→ EXERCISE OBJECTIVE:
Everything in the data except the pictures belongs in your answer, copied exactly.
□ □ □ □ □
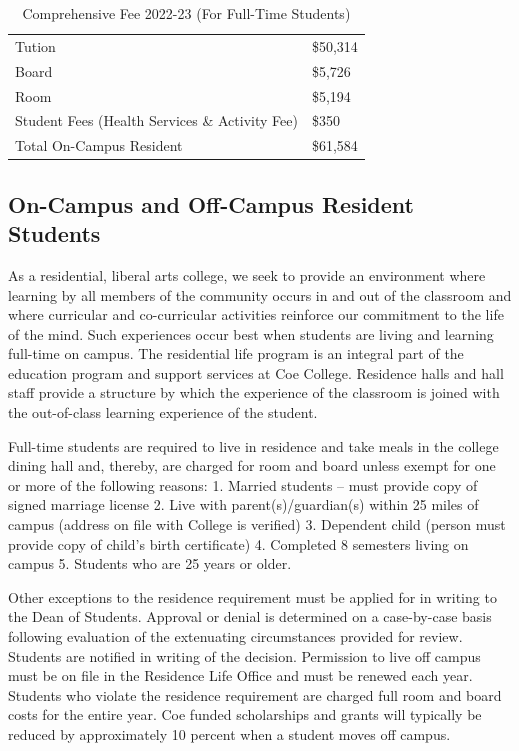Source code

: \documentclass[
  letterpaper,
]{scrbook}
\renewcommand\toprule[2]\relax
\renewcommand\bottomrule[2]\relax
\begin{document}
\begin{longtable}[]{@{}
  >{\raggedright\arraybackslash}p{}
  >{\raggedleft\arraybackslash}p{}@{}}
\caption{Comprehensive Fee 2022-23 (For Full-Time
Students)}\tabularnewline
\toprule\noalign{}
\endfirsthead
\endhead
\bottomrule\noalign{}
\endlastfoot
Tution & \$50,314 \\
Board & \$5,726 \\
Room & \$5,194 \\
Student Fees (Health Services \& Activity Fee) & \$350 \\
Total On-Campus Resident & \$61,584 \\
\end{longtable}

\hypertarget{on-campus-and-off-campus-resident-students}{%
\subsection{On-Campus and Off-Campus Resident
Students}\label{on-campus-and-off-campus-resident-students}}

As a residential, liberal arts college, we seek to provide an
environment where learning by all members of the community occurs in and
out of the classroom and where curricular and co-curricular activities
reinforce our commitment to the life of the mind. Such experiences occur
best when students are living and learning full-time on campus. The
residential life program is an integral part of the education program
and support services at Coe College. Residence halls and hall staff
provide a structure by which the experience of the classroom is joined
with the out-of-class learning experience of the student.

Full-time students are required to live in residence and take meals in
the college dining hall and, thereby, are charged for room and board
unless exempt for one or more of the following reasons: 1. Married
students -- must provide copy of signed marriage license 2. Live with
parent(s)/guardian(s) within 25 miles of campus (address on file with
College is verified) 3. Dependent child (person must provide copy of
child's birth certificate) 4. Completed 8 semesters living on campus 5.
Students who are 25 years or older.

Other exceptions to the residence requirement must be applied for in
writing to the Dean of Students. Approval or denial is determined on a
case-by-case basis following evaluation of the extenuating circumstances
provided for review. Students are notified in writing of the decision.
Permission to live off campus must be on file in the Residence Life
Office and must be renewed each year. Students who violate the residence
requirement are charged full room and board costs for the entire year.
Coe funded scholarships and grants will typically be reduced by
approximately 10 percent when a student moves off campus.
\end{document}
□ □ □ □ □
→ RESPONSE TO THE TASK:
Source code

: \documentclass[
  letterpaper,
]{scrbook}
\renewcommand\toprule[2]\relax
\renewcommand\bottomrule[2]\relax
\begin{document}
\begin{longtable}[]{@{}
  >{\raggedright\arraybackslash}p{}
  >{\raggedleft\arraybackslash}p{}@{}}
\caption{Comprehensive Fee 2022-23 (For Full-Time
Students)}\tabularnewline
\toprule\noalign{}
\endfirsthead
\endhead
\bottomrule\noalign{}
\endlastfoot
Tution & \$50,314 \\
Board & \$5,726 \\
Room & \$5,194 \\
Student Fees (Health Services \& Activity Fee) & \$350 \\
Total On-Campus Resident & \$61,584 \\
\end{longtable}

\hypertarget{on-campus-and-off-campus-resident-students}{%
\subsection{On-Campus and Off-Campus Resident
Students}\label{on-campus-and-off-campus-resident-students}}

As a residential, liberal arts college, we seek to provide an
environment where learning by all members of the community occurs in and
out of the classroom and where curricular and co-curricular activities
reinforce our commitment to the life of the mind. Such experiences occur
best when students are living and learning full-time on campus. The
residential life program is an integral part of the education program
and support services at Coe College. Residence halls and hall staff
provide a structure by which the experience of the classroom is joined
with the out-of-class learning experience of the student.

Full-time students are required to live in residence and take meals in
the college dining hall and, thereby, are charged for room and board
unless exempt for one or more of the following reasons: 1. Married
students -- must provide copy of signed marriage license 2. Live with
parent(s)/guardian(s) within 25 miles of campus (address on file with
College is verified) 3. Dependent child (person must provide copy of
child's birth certificate) 4. Completed 8 semesters living on campus 5.
Students who are 25 years or older.

Other exceptions to the residence requirement must be applied for in
writing to the Dean of Students. Approval or denial is determined on a
case-by-case basis following evaluation of the extenuating circumstances
provided for review. Students are notified in writing of the decision.
Permission to live off campus must be on file in the Residence Life
Office and must be renewed each year. Students who violate the residence
requirement are charged full room and board costs for the entire year.
Coe funded scholarships and grants will typically be reduced by
approximately 10 percent when a student moves off campus.
\end{document}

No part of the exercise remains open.